Ланге укоризненно посмотрел на Гольберга.
– Не болезнь, а высшая форма. Действительно единственная и неповторимая.
– Но ведь вы сами себе противоречите! Вы же говорите - возникновение высокоорганизованных форм жизни - редчайшая случайность, которая может возникнуть во всей Галактике один раз в миллиарды лет.
– Это бесспорно, так как математически доказано.
– Допустим. Но, с другой стороны, вы пророчите человечеству вечное существование. Значит...
– Да, вечное. Но лишь в одном направлении временной оси.
– Понятно. Человечество не вечно в полном смысле слова, так как был такой период, когда оно не существовало. Оно возникло, развивается и будет вечным в будущем. Так?
– Да, так.
– Допустим. Но если человечество вечно, то условия для возникновения высших форм жизни будут появляться несчетное число раз, ибо бесконечность, деленная на несколько миллиардов, все равно остается бесконечностью. Значит, согласно вашей теории, в течение нескольких миллиардов лет могут возникнуть другие космические цивилизации? Как же вы, ученый, можете априори утверждать, что ни одна из этих цивилизаций в интеллектуальном отношении не обгонит людей и не ниспровергнет их до уровня своеобразных галактических человекообезьян? А что, если именно в этот момент, за тысячи световых лет от нас, происходит
– Они не могут появиться!
– Астроном стукнул кулаками по ручке кресла.

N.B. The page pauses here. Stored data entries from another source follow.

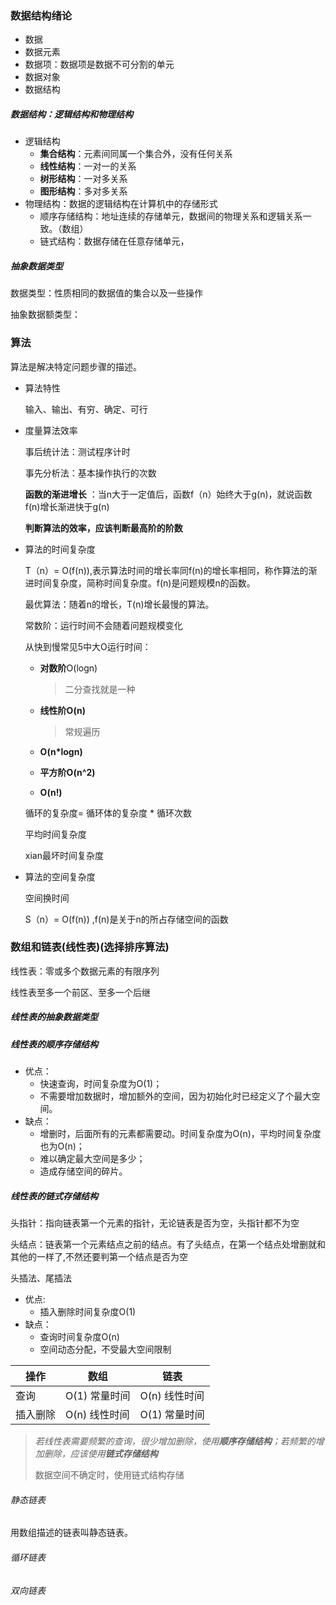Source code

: ### 数据结构绪论

- 数据
- 数据元素
- 数据项：数据项是数据不可分割的单元
- 数据对象
- 数据结构



#####  数据结构：逻辑结构和物理结构

- 逻辑结构
  - **集合结构**：元素间同属一个集合外，没有任何关系
  - **线性结构**：一对一的关系
  - **树形结构**：一对多关系
  - **图形结构**：多对多关系
- 物理结构：数据的逻辑结构在计算机中的存储形式
  - 顺序存储结构：地址连续的存储单元，数据间的物理关系和逻辑关系一致。（数组）
  - 链式结构：数据存储在任意存储单元， 

##### 抽象数据类型

数据类型：性质相同的数据值的集合以及一些操作

抽象数据额类型：





### 算法

算法是解决特定问题步骤的描述。

- 算法特性

  输入、输出、有穷、确定、可行

- 度量算法效率

  事后统计法：测试程序计时

  事先分析法：基本操作执行的次数

  **函数的渐进增长** ：当n大于一定值后，函数f（n）始终大于g(n)，就说函数f(n)增长渐进快于g(n)

   **判断算法的效率，应该判断最高阶的阶数**

- 算法的时间复杂度

  T（n）= O(f(n)),表示算法时间的增长率同f(n)的增长率相同，称作算法的渐进时间复杂度，简称时间复杂度。f(n)是问题规模n的函数。

  最优算法：随着n的增长，T(n)增长最慢的算法。

  常数阶：运行时间不会随着问题规模变化

  从快到慢常见5中大O运行时间：

  - **对数阶**O(logn)

    > 二分查找就是一种

  - **线性阶O(n)**

    > 常规遍历

  - **O(n*logn)**

  - **平方阶O(n^2)**

  - **O(n!)**

  循环的复杂度= 循环体的复杂度  * 循环次数

  平均时间复杂度

  xian最坏时间复杂度

- 算法的空间复杂度

  空间换时间

  S（n）= O(f(n)) ,f(n)是关于n的所占存储空间的函数





### 数组和链表(线性表)(选择排序算法)

线性表：零或多个数据元素的有限序列

线性表至多一个前区、至多一个后继



##### 线性表的抽象数据类型

##### 线性表的顺序存储结构

- 优点：
  - 快速查询，时间复杂度为O(1)；
  - 不需要增加数据时，增加额外的空间，因为初始化时已经定义了个最大空间。
- 缺点：
  - 增删时，后面所有的元素都需要动。时间复杂度为O(n)，平均时间复杂度也为O(n)；
  - 难以确定最大空间是多少；
  - 造成存储空间的碎片。

##### 线性表的链式存储结构

头指针：指向链表第一个元素的指针，无论链表是否为空，头指针都不为空

头结点：链表第一个元素结点之前的结点。有了头结点，在第一个结点处增删就和其他的一样了,不然还要判第一个结点是否为空

头插法、尾插法

- 优点:
  - 插入删除时间复杂度O(1)
- 缺点：
  - 查询时间复杂度O(n)
  - 空间动态分配，不受最大空间限制

| 操作 | 数组 | 链表 |
| ---- | ---- | ---- |
| 查询 | O(1)  常量时间 | O(n)  线性时间 |
| 插入删除 | O(n)  线性时间 | O(1)  常量时间 |


> *若线性表需要频繁的查询，很少增加删除，使用**顺序存储结构**；若频繁的增加删除，应该使用**链式存储结构***
>
> 数据空间不确定时，使用链式结构存储

###### 静态链表

用数组描述的链表叫静态链表。

###### 循环链表



###### 双向链表



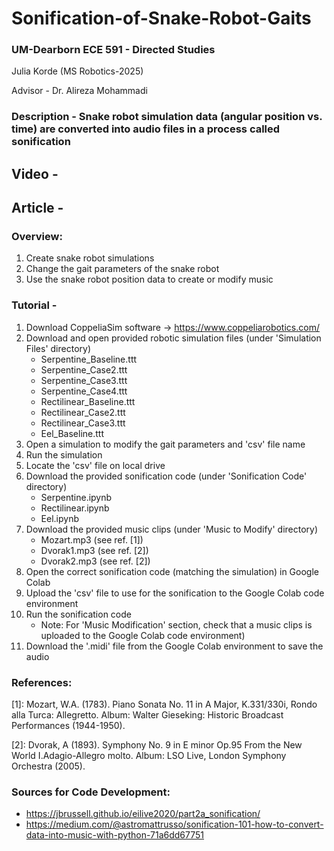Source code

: # Sonification-of-Snake-Robot-Gaits

### UM-Dearborn ECE 591 - Directed Studies

Julia Korde (MS Robotics-2025)

Advisor - Dr. Alireza Mohammadi


### Description - Snake robot simulation data (angular position vs. time) are converted into audio files in a process called sonification

## Video - 

## Article - 

### Overview:
1. Create snake robot simulations
2. Change the gait parameters of the snake robot
3. Use the snake robot position data to create or modify music
  
### Tutorial - 
1. Download CoppeliaSim software -> https://www.coppeliarobotics.com/
2. Download and open provided robotic simulation files (under 'Simulation Files' directory)
   - Serpentine_Baseline.ttt
   - Serpentine_Case2.ttt
   - Serpentine_Case3.ttt
   - Serpentine_Case4.ttt
   - Rectilinear_Baseline.ttt
   - Rectilinear_Case2.ttt
   - Rectilinear_Case3.ttt
   - Eel_Baseline.ttt
3. Open a simulation to modify the gait parameters and 'csv' file name
4. Run the simulation
5. Locate the 'csv' file on local drive
6. Download the provided sonification code (under 'Sonification Code' directory)
   - Serpentine.ipynb
   - Rectilinear.ipynb
   - Eel.ipynb
7. Download the provided music clips (under 'Music to Modify' directory)
   - Mozart.mp3 (see ref. [1])
   - Dvorak1.mp3 (see ref. [2])
   - Dvorak2.mp3 (see ref. [2])
9. Open the correct sonification code (matching the simulation) in Google Colab
10.  Upload the 'csv' file to use for the sonification to the Google Colab code environment
11. Run the sonification code
    - Note: For 'Music Modification' section, check that a music clips is uploaded to the Google Colab code environment)
12. Download the '.midi' file from the Google Colab environment to save the audio

### References:

[1]: Mozart, W.A. (1783). Piano Sonata No. 11 in A Major, K.331/330i, Rondo alla Turca: Allegretto. Album: Walter Gieseking: Historic Broadcast Performances (1944-1950).

[2]: Dvorak, A (1893). Symphony No. 9 in E minor Op.95 From the New World I.Adagio-Allegro molto. Album: LSO Live, London Symphony Orchestra (2005).

### Sources for Code Development:
- https://jbrussell.github.io/eilive2020/part2a_sonification/
- https://medium.com/@astromattrusso/sonification-101-how-to-convert-data-into-music-with-python-71a6dd67751
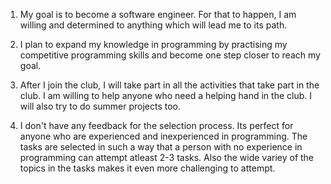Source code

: 1. My goal is to become a software engineer. For that to happen, I am willing and determined to anything which will lead me to its path.

2. I plan to expand my knowledge in programming by practising my competitive programming skills and become one step closer to reach my goal.

3. After I join the club, I will take part in all the activities that take part in the club. I am willing to help anyone who need a helping hand in the club. I will also try to do summer projects too.

4. I don't have any feedback for the selection process. Its perfect for anyone who are experienced and inexperienced in programming. The tasks are selected in such a way that a person with no experience in programming can attempt atleast 2-3 tasks. Also the wide variey of the topics in the tasks makes it even more challenging to attempt.
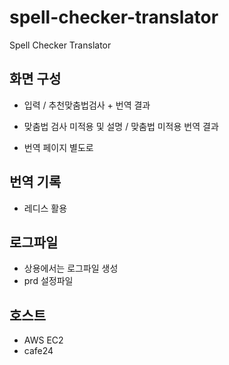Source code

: # spell-checker-translator
Spell Checker Translator

## 화면 구성

- 입력 / 추천맞춤법검사 + 번역 결과
- 맞춤법 검사 미적용 및 설명 / 맞춤법 미적용 번역 결과

- 번역 페이지 별도로

## 번역 기록
- 레디스 활용

## 로그파일
- 상용에서는 로그파일 생성
- prd 설정파일

## 호스트
- AWS EC2
- cafe24
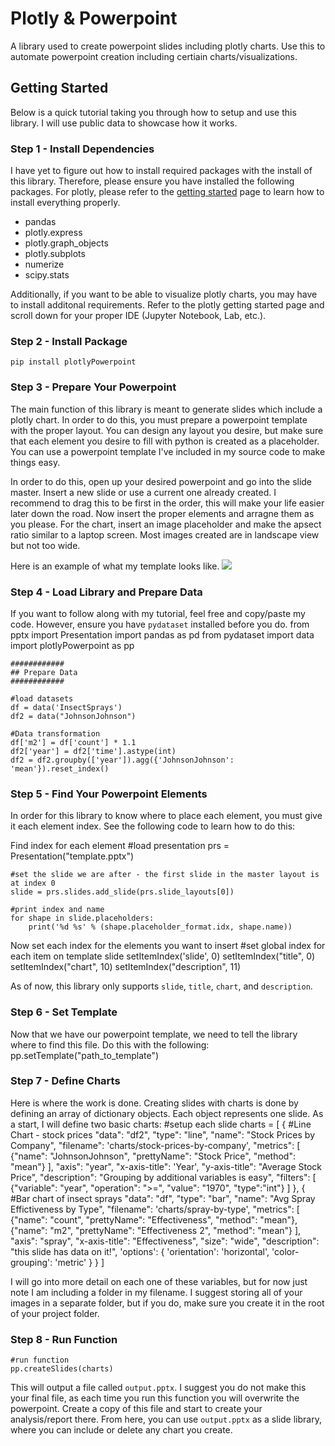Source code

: # Plotly & Powerpoint

A library used to create powerpoint slides including plotly charts. Use this to automate powerpoint creation including certiain charts/visualizations.

## Getting Started

Below is a quick tutorial taking you through how to setup and use this library. I will use public data to showcase how it works.

### Step 1 - Install Dependencies
I have yet to figure out how to install required packages with the install of this library. Therefore, please ensure you have installed the following packages. For plotly, please refer to the [getting started](https://plotly.com/python/getting-started/) page to learn how to install everything properly. 
- pandas
- plotly.express
- plotly.graph_objects
- plotly.subplots
- numerize
- scipy.stats

Additionally, if you want to be able to visualize plotly charts, you may have to install additonal requirements. Refer to the plotly getting started page and scroll down for your proper IDE (Jupyter Notebook, Lab, etc.).

### Step 2 - Install Package
    pip install plotlyPowerpoint

### Step 3 - Prepare Your Powerpoint
The main function of this library is meant to generate slides which include a plotly chart. In order to do this, you must prepare a powerpoint template with the proper layout. You can design any layout you desire, but make sure that each element you desire to fill with python is created as a placeholder. You can use a powerpoint template I've included in my source code to make things easy.

In order to do this, open up your desired powerpoint and go into the slide master. Insert a new slide or use a current one already created. I recommend to drag this to be first in the order, this will make your life easier later down the road. Now insert the proper elements and arragne them as you please. For the chart, insert an image placeholder and make the apsect ratio similar to a laptop screen. Most images created are in landscape view but not too wide.

Here is an example of what my template looks like.
![](/assets/images/powerpoint_slide_template.jpg)

### Step 4 - Load Library and Prepare Data
If you want to follow along with my tutorial, feel free and copy/paste my code. However, ensure you have `pydataset` installed before you do.
    from pptx import Presentation
    import pandas as pd
    from pydataset import data
    import plotlyPowerpoint as pp

    ############
    ## Prepare Data
    ############

    #load datasets
    df = data('InsectSprays')
    df2 = data("JohnsonJohnson")

    #Data transformation
    df['m2'] = df['count'] * 1.1
    df2['year'] = df2['time'].astype(int)
    df2 = df2.groupby(['year']).agg({'JohnsonJohnson': 'mean'}).reset_index()

### Step 5 - Find Your Powerpoint Elements
In order for this library to know where to place each element, you must give it each element index. See the following code to learn how to do this:

Find index for each element
    #load presentation
    prs = Presentation("template.pptx")

    #set the slide we are after - the first slide in the master layout is at index 0
    slide = prs.slides.add_slide(prs.slide_layouts[0])

    #print index and name
    for shape in slide.placeholders:
        print('%d %s' % (shape.placeholder_format.idx, shape.name))

Now set each index for the elements you want to insert
    #set global index for each item on template slide
    setItemIndex('slide', 0)
    setItemIndex("title", 0)
    setItemIndex("chart", 10)
    setItemIndex("description", 11)

As of now, this library only supports `slide`, `title`, `chart`, and `description`.


### Step 6 - Set Template
Now that we have our powerpoint template, we need to tell the library where to find this file. Do this with the following:
    pp.setTemplate("path_to_template")

### Step 7 - Define Charts
Here is where the work is done. Creating slides with charts is done by defining an array of dictionary objects. Each object represents one slide. As a start, I will define two basic charts:
    #setup each slide
    charts = [
        { #Line Chart - stock prices
            "data": "df2",
            "type": "line",
            "name": "Stock Prices by Company",
            "filename": 'charts/stock-prices-by-company',
            "metrics": [
                {"name": "JohnsonJohnson", "prettyName": "Stock Price", "method": "mean"}
            ],
            "axis": "year",
            "x-axis-title": 'Year',
            "y-axis-title": "Average Stock Price",
            "description": "Grouping by additional variables is easy",
            "filters": [
                {"variable": "year", "operation": ">=", "value": "1970", "type":"int"}
            ]
        },
        { #Bar chart of insect sprays
            "data": "df",
            "type": "bar",
            "name": "Avg Spray Effictiveness by Type",
            "filename": 'charts/spray-by-type',
            "metrics": [
                {"name": "count", "prettyName": "Effectiveness", "method": "mean"},
                {"name": "m2", "prettyName": "Effectiveness 2", "method": "mean"}
            ],
            "axis": "spray",
            "x-axis-title": "Effectiveness",
            "size": "wide",
            "description": "this slide has data on it!",
            'options': {
                'orientation': 'horizontal',
                'color-grouping': 'metric'
            }
        }
    ]

I will go into more detail on each one of these variables, but for now just note I am including a folder in my filename. I suggest storing all of your images in a separate folder, but if you do, make sure you create it in the root of your project folder.

### Step 8 - Run Function
    #run function
    pp.createSlides(charts)

This will output a file called `output.pptx`. I suggest you do not make this your final file, as each time you run this function you will overwrite the powerpoint. Create a copy of this file and start to create your analysis/report there. From here, you can use `output.pptx` as a slide library, where you can include or delete any chart you create. 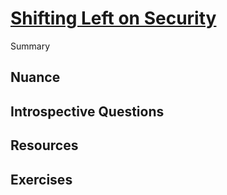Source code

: # [Shifting Left on Security](https://dora.dev/devops-capabilities/technical/shifting-left-on-security/)

Summary

## Nuance

## Introspective Questions

## Resources

## Exercises
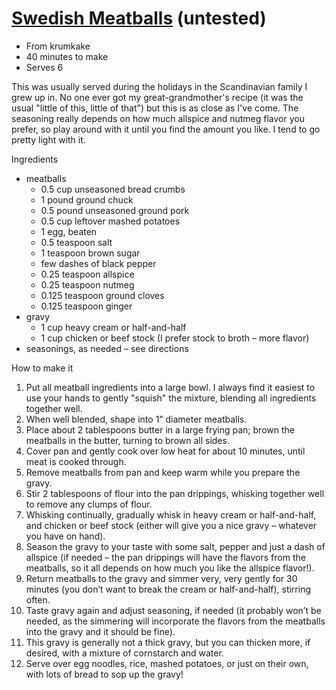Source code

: #   [Swedish Meatballs](http://www.grouprecipes.com/20899/swedish-meatballs.html) (untested)
*   From krumkake
*   40 minutes to make
*   Serves 6

This was usually served during the holidays in the Scandinavian family I grew up in.
No one ever got my great-grandmother's recipe (it was the usual "little of this, little of that") but this is as close as I've come.
The seasoning really depends on how much allspice and nutmeg flavor you prefer, so play around with it until you find the amount you like.
I tend to go pretty light with it.

Ingredients
*   meatballs
    *   0.5 cup​ unseasoned bread crumbs
    *   1 pound​ ground chuck
    *   0.5 pound​ unseasoned ground pork
    *   0.5 cup​ leftover mashed potatoes
    *   1 egg, beaten
    *   0.5 teaspoon salt
    *   1 teaspoon brown sugar
    *   few dashes of black pepper
    *   0.25 teaspoon allspice
    *   0.25 teaspoon nutmeg
    *   0.125 teaspoon ground cloves
    *   0.125 teaspoon ginger
*   gravy
    *   1 cup​ heavy cream or half-and-half
    *   1 cup​ chicken or beef stock (I prefer stock to broth – more flavor)
*   seasonings, as needed – see directions

How to make it
1.  Put all meatball ingredients into a large bowl.
    I always find it easiest to use your hands to gently "squish" the mixture, blending all ingredients together well.
2.  When well blended, shape into 1” diameter meatballs.
3.  Place about 2 tablespoons butter in a large frying pan; brown the meatballs in the butter, turning to brown all sides.
4.  Cover pan and gently cook over low heat for about 10 minutes, until meat is cooked through.
5.  Remove meatballs from pan and keep warm while you prepare the gravy.
6.  Stir 2 tablespoons of flour into the pan drippings, whisking together well to remove any clumps of flour.
7.  Whisking continually, gradually whisk in heavy cream or half-and-half, and chicken or beef stock
    (either will give you a nice gravy – whatever you have on hand).
8.  Season the gravy to your taste with some salt, pepper and just a dash of allspice
    (if needed – the pan drippings will have the flavors from the meatballs, so it all depends on how much you like the allspice flavor!).
9.  Return meatballs to the gravy and simmer very, very gently for 30 minutes
    (you don’t want to break the cream or half-and-half), stirring often.
10. Taste gravy again and adjust seasoning, if needed
    (it probably won’t be needed, as the simmering will incorporate the flavors from the meatballs into the gravy and it should be fine).
11. This gravy is generally not a thick gravy, but you can thicken more, if desired, with a mixture of cornstarch and water.
12. Serve over egg noodles, rice, mashed potatoes, or just on their own, with lots of bread to sop up the gravy!
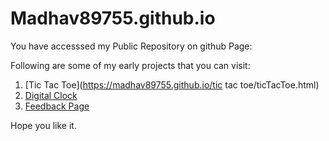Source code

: # Madhav89755.github.io
You have accesssed my Public Repository on github Page:

Following are some of my early projects that you can visit:

1. [Tic Tac Toe](https://madhav89755.github.io/tic tac toe/ticTacToe.html)
2. [Digital Clock](https://madhav89755.github.io/digitalClock/index.html)
3. [Feedback Page](https://madhav89755.github.io/HB_FEEDBACK/Index.html)

Hope you like it.
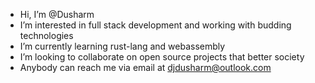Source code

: - Hi, I’m @Dusharm
- I’m interested in full stack development and working with budding technologies
- I’m currently learning rust-lang and webassembly
- I’m looking to collaborate on open source projects that better society
- Anybody can reach me via email at djdusharm@outlook.com

<!---
Dusharm/Dusharm is a ✨ special ✨ repository because its `README.md` (this file) appears on your GitHub profile.
You can click the Preview link to take a look at your changes.
--->
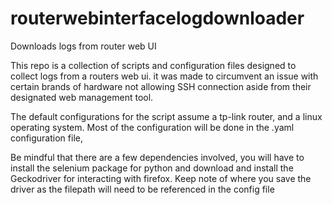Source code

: # routerwebinterfacelogdownloader
Downloads logs from router web UI

This repo is a collection of scripts and configuration files 
designed to collect logs from a routers web ui. it was made to circumvent an issue with certain brands of hardware 
not allowing SSH connection aside from their designated web management tool. 

The default configurations for the script assume a tp-link router, and a linux operating system. 
Most of the configuration will be done in the .yaml configuration file,

Be mindful that there are a few dependencies involved, 
you will have to install the selenium package for python
and download and install the Geckodriver for interacting with firefox.
Keep note of where you save the driver as the filepath will need to be referenced in the config file

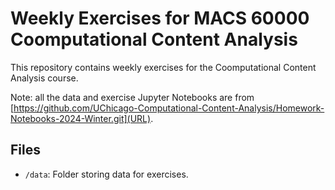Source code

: # Weekly Exercises for MACS 60000 Coomputational Content Analysis
This repository contains weekly exercises for the Coomputational Content Analysis course.
 
Note: all the data and exercise Jupyter Notebooks are from [https://github.com/UChicago-Computational-Content-Analysis/Homework-Notebooks-2024-Winter.git](URL).

## Files
- `/data`: Folder storing data for exercises.
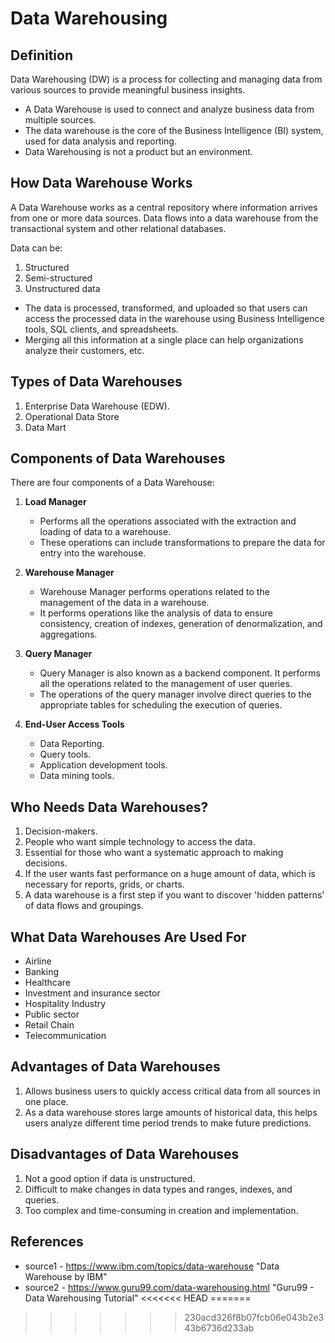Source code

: # Data Warehousing

## Definition

Data Warehousing (DW) is a process for collecting and managing data from various sources to provide meaningful business insights.

- A Data Warehouse is used to connect and analyze business data from multiple sources.
- The data warehouse is the core of the Business Intelligence (BI) system, used for data analysis and reporting.
- Data Warehousing is not a product but an environment.

## How Data Warehouse Works

A Data Warehouse works as a central repository where information arrives from one or more data sources. Data flows into a data warehouse from the transactional system and other relational databases.

Data can be:

1. Structured
2. Semi-structured
3. Unstructured data

- The data is processed, transformed, and uploaded so that users can access the processed data in the warehouse using Business Intelligence tools, SQL clients, and spreadsheets.
- Merging all this information at a single place can help organizations analyze their customers, etc.

## Types of Data Warehouses

1. Enterprise Data Warehouse (EDW).
2. Operational Data Store
3. Data Mart

## Components of Data Warehouses

There are four components of a Data Warehouse:

1. **Load Manager**
   - Performs all the operations associated with the extraction and loading of data to a warehouse.
   - These operations can include transformations to prepare the data for entry into the warehouse.

2. **Warehouse Manager**
   - Warehouse Manager performs operations related to the management of the data in a warehouse.
   - It performs operations like the analysis of data to ensure consistency, creation of indexes, generation of denormalization, and aggregations.

3. **Query Manager**
   - Query Manager is also known as a backend component. It performs all the operations related to the management of user queries.
   - The operations of the query manager involve direct queries to the appropriate tables for scheduling the execution of queries.

4. **End-User Access Tools**
   - Data Reporting.
   - Query tools.
   - Application development tools.
   - Data mining tools.

## Who Needs Data Warehouses?

1. Decision-makers.
2. People who want simple technology to access the data.
3. Essential for those who want a systematic approach to making decisions.
4. If the user wants fast performance on a huge amount of data, which is necessary for reports, grids, or charts.
5. A data warehouse is a first step if you want to discover 'hidden patterns' of data flows and groupings.

## What Data Warehouses Are Used For

- Airline
- Banking
- Healthcare
- Investment and insurance sector
- Hospitality Industry
- Public sector
- Retail Chain
- Telecommunication

## Advantages of Data Warehouses

1. Allows business users to quickly access critical data from all sources in one place.
2. As a data warehouse stores large amounts of historical data, this helps users analyze different time period trends to make future predictions.

## Disadvantages of Data Warehouses

1. Not a good option if data is unstructured.
2. Difficult to make changes in data types and ranges, indexes, and queries.
3. Too complex and time-consuming in creation and implementation.


## References

* source1 - https://www.ibm.com/topics/data-warehouse "Data Warehouse by IBM"
* source2 -  https://www.guru99.com/data-warehousing.html  "Guru99 - Data Warehousing Tutorial"
<<<<<<< HEAD
=======

>>>>>>> 230acd326f8b07fcb06e043b2e343b6736d233ab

– После человека, по крайней мере в этой Галактике, никаких развитых существ более появиться не может.
– Почему?
Доктор застыл в позе рыболова, склонившегося над удочкой в тот момент, когда дернулся поплавок.
– Да потому, что человек приспособит физические и другие условия на космических объектах для своих биологических потребностей. Экосфера человечества не может быть экосферой для других существ, за исключением полезных для человека животных.
– А не кажется ли вам, что это слишком жестокое и своевольное решение?
– Доктор невольно повысил тон.
– По какому праву вы так рассуждаете? Ведь выходит, что человечество затормозит развитие всех других форм жизни, умышленно закроет им путь к более высокой организации! Выходит, люди сделают это сознательно и обдуманно?
– А почему бы нет? Что вас так удивляет?
– Так, по-вашему...
– Позвольте. Мы эксплуатируем моря в такой мере, как считаем это выгодным для себя. Не правда ли?
– Да, - нерешительно подтвердил Гольберг.
– Разве мы считаемся с тем, что это наносит ущерб дельфинам?
– Почему именно дельфинам?
– удивился майор.
– Доктор в свое время изучал биологию, он подтвердит, что мозг дельфина в какой-то степени сходен с мозгом человека. Я повторяю, считались ли мы с этим фактом? Разве мы заботимся о том, что своей хищнической деятельностью в океане препятствуем интеллектуальному росту дельфинов, тому, чтобы они создали общество мыслящих, способных к творчеству существ?
Гольберг кусал губы, на его щеках перекатывались желваки.
– А что, если эта ваша теория верна, но в смысле, противоположном тому, какой мы, точнее, вы в нее вкладываете?
– Выражайтесь яснее.
– По вашим словам, в нашей Галактике существует одна-единственная цивилизация и никакой другой поблизости быть не может. Представьте себе на минуту, что мы не та, настоящая, а другая, лишняя цивилизация. Не та, которая будет тормозить развитие других, а та, которую будут тормозить!
– Это исключено, - холодно произнес Ланге.
– Почему? Где доказательства, что я не прав?
Послышалось чье-то деликатное покашливание. В дверях показалась Рея Сантос.
– Простите, что помешала научной дискуссии, но...
– Это не дискуссия, научной она, во всяком случае, не была.
– И Ланге бросился к дверям.
– Я бы попросил!
– вслед ему крикнул доктор сорвавшимся голосом. Махнув рукой, он вытащил платок и отер лоб.
– Вы знаете, о чем я подумал?
– обратился Родин к Рее.
– Мне кажется, это не первая столь горячая дискуссия в Радужном заливе. Не припомните ли вы, спорил когда-нибудь Ланге с кем-либо из членов экипажа? Скажем, со Шмидтом?